▸ **The problem**
On the basis of the records below, report how many lines contain the word "United". Nothing else should be given.
-- Records for the task follows --
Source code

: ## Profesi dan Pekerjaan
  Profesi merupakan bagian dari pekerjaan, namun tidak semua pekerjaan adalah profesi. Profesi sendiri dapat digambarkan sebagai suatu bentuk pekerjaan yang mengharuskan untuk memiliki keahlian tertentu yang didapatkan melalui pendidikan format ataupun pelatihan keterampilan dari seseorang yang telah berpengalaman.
-- Records for the task concluded --
-- Records for the task follows --
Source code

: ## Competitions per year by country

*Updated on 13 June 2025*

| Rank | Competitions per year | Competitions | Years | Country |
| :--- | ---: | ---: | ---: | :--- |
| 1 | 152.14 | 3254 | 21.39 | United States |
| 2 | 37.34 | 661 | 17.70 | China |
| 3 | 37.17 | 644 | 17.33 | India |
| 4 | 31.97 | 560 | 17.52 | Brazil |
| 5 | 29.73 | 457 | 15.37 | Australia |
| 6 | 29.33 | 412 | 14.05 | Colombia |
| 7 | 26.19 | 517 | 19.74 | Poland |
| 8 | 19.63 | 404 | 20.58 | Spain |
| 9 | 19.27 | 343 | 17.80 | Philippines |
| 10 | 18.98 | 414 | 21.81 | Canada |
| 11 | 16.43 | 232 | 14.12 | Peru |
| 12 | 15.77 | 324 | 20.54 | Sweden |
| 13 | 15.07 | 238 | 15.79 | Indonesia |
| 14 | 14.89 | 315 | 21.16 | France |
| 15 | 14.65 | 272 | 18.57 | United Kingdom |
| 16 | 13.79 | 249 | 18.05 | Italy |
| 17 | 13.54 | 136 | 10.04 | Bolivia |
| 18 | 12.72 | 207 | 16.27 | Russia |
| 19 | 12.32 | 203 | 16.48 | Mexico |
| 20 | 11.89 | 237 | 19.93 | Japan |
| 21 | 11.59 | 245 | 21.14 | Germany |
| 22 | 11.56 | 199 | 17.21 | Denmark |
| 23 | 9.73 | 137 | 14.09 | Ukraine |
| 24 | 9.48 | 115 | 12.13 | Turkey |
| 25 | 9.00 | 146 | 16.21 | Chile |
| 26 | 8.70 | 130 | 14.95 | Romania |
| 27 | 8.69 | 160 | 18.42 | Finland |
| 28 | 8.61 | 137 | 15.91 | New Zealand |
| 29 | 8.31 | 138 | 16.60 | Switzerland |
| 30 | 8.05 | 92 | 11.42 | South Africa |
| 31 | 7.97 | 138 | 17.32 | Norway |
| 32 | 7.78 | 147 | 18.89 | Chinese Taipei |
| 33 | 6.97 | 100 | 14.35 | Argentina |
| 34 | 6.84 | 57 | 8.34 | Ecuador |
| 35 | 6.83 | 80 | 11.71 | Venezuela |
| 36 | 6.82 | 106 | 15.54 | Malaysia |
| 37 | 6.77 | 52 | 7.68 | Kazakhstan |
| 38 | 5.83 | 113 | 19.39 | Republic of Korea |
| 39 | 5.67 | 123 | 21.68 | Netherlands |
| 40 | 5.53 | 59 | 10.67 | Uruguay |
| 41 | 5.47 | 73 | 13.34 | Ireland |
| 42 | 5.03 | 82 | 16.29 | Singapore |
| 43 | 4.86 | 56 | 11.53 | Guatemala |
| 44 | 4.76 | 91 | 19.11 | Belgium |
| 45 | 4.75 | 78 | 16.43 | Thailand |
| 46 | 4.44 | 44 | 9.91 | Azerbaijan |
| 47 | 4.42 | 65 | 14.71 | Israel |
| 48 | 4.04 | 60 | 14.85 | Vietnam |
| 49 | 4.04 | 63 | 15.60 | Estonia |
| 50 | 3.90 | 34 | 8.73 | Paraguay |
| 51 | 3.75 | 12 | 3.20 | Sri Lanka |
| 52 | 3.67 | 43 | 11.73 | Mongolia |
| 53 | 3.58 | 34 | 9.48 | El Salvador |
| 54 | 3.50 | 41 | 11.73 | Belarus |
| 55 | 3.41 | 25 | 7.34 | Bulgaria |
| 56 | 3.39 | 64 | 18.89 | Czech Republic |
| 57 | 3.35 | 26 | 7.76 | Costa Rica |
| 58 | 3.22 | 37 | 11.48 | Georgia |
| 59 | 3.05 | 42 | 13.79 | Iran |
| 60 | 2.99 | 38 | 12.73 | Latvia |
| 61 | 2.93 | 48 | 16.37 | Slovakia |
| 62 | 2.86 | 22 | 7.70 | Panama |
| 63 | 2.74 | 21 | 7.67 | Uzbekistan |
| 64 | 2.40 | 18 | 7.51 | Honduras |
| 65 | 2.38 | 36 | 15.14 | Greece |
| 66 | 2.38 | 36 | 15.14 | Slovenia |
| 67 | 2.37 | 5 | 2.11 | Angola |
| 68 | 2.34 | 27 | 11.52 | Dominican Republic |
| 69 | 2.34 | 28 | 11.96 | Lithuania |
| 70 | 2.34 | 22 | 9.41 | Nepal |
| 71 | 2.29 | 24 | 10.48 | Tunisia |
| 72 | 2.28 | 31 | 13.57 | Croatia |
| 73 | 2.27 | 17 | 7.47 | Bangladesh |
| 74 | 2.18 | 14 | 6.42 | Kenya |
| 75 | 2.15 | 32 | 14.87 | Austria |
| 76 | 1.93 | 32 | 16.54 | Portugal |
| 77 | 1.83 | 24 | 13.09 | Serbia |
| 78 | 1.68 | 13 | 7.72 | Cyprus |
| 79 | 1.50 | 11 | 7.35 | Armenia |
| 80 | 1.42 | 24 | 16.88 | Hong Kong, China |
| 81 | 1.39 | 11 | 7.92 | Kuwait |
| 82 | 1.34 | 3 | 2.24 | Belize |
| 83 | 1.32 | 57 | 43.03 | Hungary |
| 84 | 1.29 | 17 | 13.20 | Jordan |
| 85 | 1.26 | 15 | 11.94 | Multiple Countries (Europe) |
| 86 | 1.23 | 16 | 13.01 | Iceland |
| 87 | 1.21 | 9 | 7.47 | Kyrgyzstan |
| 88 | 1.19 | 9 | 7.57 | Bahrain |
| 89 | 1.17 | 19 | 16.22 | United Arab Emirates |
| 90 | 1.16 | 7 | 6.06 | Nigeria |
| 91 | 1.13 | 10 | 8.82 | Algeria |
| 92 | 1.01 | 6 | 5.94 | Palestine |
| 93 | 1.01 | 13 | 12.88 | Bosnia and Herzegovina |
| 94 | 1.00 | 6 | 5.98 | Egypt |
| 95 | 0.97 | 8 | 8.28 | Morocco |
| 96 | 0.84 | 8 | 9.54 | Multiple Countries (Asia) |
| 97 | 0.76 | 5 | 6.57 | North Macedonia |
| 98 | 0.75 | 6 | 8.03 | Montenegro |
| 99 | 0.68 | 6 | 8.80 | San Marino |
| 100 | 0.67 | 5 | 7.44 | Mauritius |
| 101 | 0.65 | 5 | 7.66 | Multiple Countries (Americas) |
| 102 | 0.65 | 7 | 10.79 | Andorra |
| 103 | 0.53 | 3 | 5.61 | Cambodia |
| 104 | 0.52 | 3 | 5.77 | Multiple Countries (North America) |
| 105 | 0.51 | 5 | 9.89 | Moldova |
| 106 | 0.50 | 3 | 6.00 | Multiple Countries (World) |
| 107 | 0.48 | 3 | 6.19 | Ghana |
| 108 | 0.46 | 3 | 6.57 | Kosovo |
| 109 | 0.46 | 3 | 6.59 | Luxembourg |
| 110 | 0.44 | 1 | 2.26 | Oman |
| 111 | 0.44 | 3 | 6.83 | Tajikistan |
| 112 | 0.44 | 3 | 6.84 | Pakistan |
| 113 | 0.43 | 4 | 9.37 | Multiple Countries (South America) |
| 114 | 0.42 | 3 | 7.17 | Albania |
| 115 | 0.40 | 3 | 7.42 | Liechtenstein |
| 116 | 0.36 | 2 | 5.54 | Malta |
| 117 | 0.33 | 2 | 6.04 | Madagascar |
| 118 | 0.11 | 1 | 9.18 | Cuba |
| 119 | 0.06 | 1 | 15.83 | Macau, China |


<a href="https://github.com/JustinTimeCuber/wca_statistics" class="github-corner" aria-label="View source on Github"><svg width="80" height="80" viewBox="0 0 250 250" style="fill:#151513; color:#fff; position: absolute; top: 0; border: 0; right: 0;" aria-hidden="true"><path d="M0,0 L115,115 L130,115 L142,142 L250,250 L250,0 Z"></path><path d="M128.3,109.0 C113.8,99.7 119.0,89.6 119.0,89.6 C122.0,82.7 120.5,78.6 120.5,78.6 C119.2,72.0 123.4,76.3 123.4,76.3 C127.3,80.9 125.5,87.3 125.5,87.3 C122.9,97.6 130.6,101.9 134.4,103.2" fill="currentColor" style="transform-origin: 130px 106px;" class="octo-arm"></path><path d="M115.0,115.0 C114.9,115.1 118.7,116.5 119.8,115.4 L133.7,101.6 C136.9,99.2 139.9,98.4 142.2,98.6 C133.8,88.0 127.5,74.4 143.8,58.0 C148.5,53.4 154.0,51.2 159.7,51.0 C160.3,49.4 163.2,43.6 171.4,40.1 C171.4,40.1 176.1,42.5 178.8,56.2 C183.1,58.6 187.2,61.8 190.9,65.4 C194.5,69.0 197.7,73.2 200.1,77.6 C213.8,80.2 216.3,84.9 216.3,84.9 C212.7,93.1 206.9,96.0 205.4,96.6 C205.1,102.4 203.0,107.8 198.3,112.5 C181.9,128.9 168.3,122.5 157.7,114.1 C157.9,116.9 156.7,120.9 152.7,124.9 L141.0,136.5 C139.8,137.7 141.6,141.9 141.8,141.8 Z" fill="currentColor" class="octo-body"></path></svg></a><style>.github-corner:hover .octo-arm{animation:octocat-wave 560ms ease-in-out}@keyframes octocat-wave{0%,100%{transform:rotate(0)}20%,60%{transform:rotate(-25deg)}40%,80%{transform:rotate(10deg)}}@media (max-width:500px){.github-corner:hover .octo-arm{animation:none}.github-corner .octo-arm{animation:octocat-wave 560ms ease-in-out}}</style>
-- Records for the task concluded --
▸ **Your solution**
3